Papá y Mamá querían que Demetrius se quedara para cenar algo tarde, pero rechacé la invitación por él.

—Papá, Mamá, Demetrius está exhausto.

Es demasiado tarde para retenerlo aquí más tiempo.

Demetrius lo entendió—yo había regresado en parte por las amenazas de Zain, y él sabía que necesitaba hablar con mi familia a solas.

Él no insistió.

—Sr.

y Sra.

Callum, pasaré por aquí en otra ocasión.

Papá y Mamá no discutieron, simplemente sonrieron y se despidieron mientras Demetrius se marchaba.
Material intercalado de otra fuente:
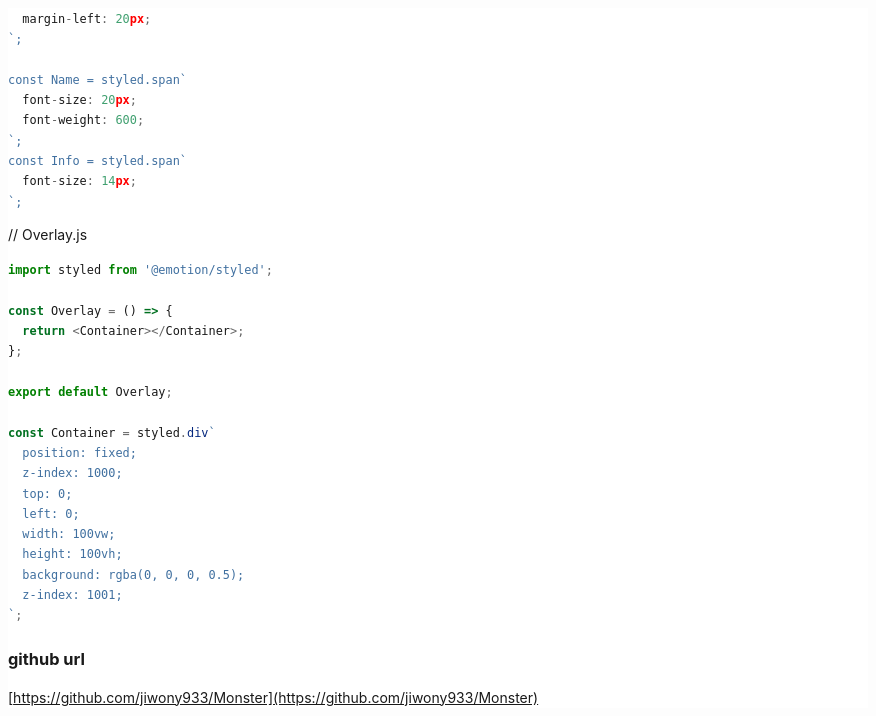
 ```js
  margin-left: 20px;
`;

const Name = styled.span`
  font-size: 20px;
  font-weight: 600;
`;
const Info = styled.span`
  font-size: 14px;
`;
```

// Overlay.js

```js
import styled from '@emotion/styled';

const Overlay = () => {
  return <Container></Container>;
};

export default Overlay;

const Container = styled.div`
  position: fixed;
  z-index: 1000;
  top: 0;
  left: 0;
  width: 100vw;
  height: 100vh;
  background: rgba(0, 0, 0, 0.5);
  z-index: 1001;
`;
```

### github url

[https://github.com/jiwony933/Monster](https://github.com/jiwony933/Monster)
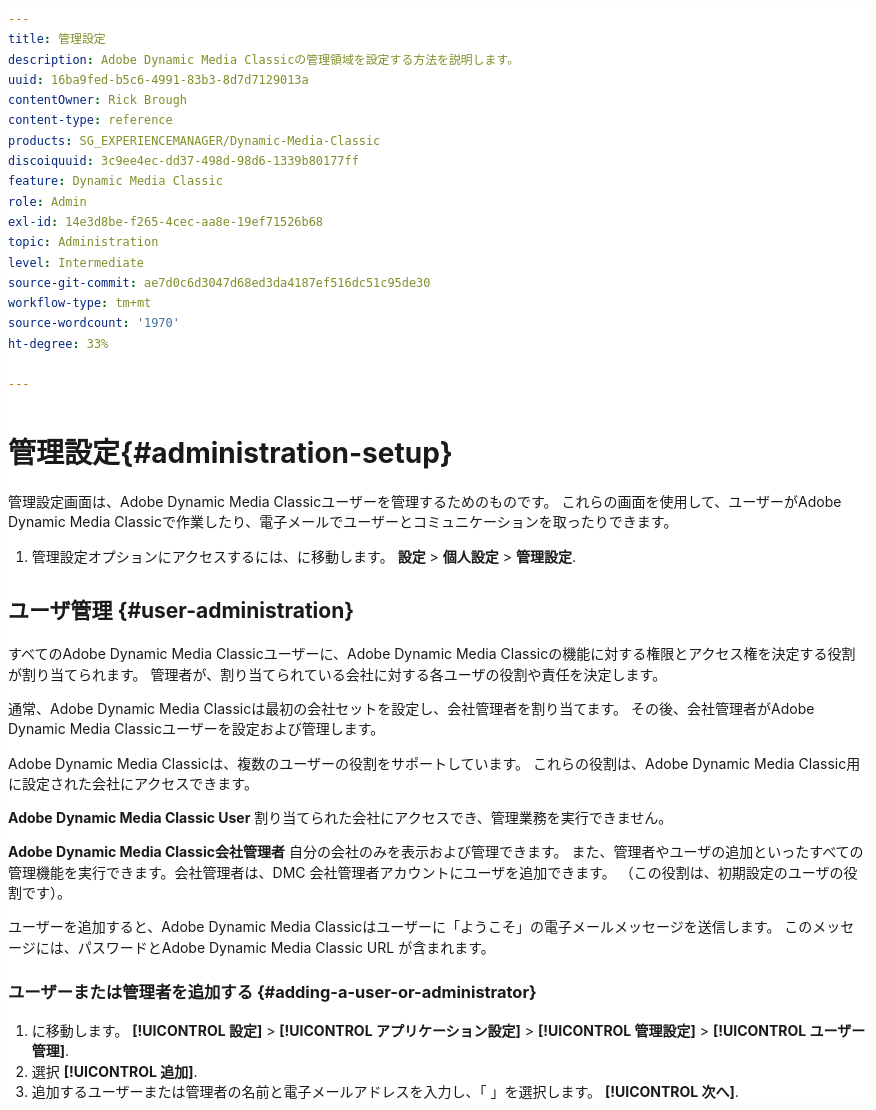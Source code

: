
 ```yaml
---
title: 管理設定
description: Adobe Dynamic Media Classicの管理領域を設定する方法を説明します。
uuid: 16ba9fed-b5c6-4991-83b3-8d7d7129013a
contentOwner: Rick Brough
content-type: reference
products: SG_EXPERIENCEMANAGER/Dynamic-Media-Classic
discoiquuid: 3c9ee4ec-dd37-498d-98d6-1339b80177ff
feature: Dynamic Media Classic
role: Admin
exl-id: 14e3d8be-f265-4cec-aa8e-19ef71526b68
topic: Administration
level: Intermediate
source-git-commit: ae7d0c6d3047d68ed3da4187ef516dc51c95de30
workflow-type: tm+mt
source-wordcount: '1970'
ht-degree: 33%

---
```




# 管理設定{#administration-setup}

管理設定画面は、Adobe Dynamic Media Classicユーザーを管理するためのものです。 これらの画面を使用して、ユーザーがAdobe Dynamic Media Classicで作業したり、電子メールでユーザーとコミュニケーションを取ったりできます。

1. 管理設定オプションにアクセスするには、に移動します。 **設定** > **個人設定** > **管理設定**.

## ユーザ管理 {#user-administration}

すべてのAdobe Dynamic Media Classicユーザーに、Adobe Dynamic Media Classicの機能に対する権限とアクセス権を決定する役割が割り当てられます。 管理者が、割り当てられている会社に対する各ユーザの役割や責任を決定します。

通常、Adobe Dynamic Media Classicは最初の会社セットを設定し、会社管理者を割り当てます。 その後、会社管理者がAdobe Dynamic Media Classicユーザーを設定および管理します。

Adobe Dynamic Media Classicは、複数のユーザーの役割をサポートしています。 これらの役割は、Adobe Dynamic Media Classic用に設定された会社にアクセスできます。



**Adobe Dynamic Media Classic User** 割り当てられた会社にアクセスでき、管理業務を実行できません。

**Adobe Dynamic Media Classic会社管理者** 自分の会社のみを表示および管理できます。 また、管理者やユーザの追加といったすべての管理機能を実行できます。会社管理者は、DMC 会社管理者アカウントにユーザを追加できます。 （この役割は、初期設定のユーザの役割です）。

ユーザーを追加すると、Adobe Dynamic Media Classicはユーザーに「ようこそ」の電子メールメッセージを送信します。 このメッセージには、パスワードとAdobe Dynamic Media Classic URL が含まれます。

### ユーザーまたは管理者を追加する {#adding-a-user-or-administrator}

1. に移動します。 **[!UICONTROL 設定]** > **[!UICONTROL アプリケーション設定]** > **[!UICONTROL 管理設定]** > **[!UICONTROL ユーザー管理]**.
1. 選択 **[!UICONTROL 追加]**.
1. 追加するユーザーまたは管理者の名前と電子メールアドレスを入力し、「 」を選択します。 **[!UICONTROL 次へ]**.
A la mañana siguiente, me senté a desayunar en el comedor.

Quería preguntarle a mi familia cómo iba todo, pero Amber y Quinton no aparecían por ningún lado.

Sin nadie alrededor, no tuve más remedio que dirigirme al hospital para mi turno.

Esa tarde después del trabajo, fui la primera en regresar a la Mansión Callum.

Alrededor de las ocho, todos los demás comenzaron a llegar.

Una vez que Isabela tuvo todo listo, nos sentamos a cenar como de costumbre.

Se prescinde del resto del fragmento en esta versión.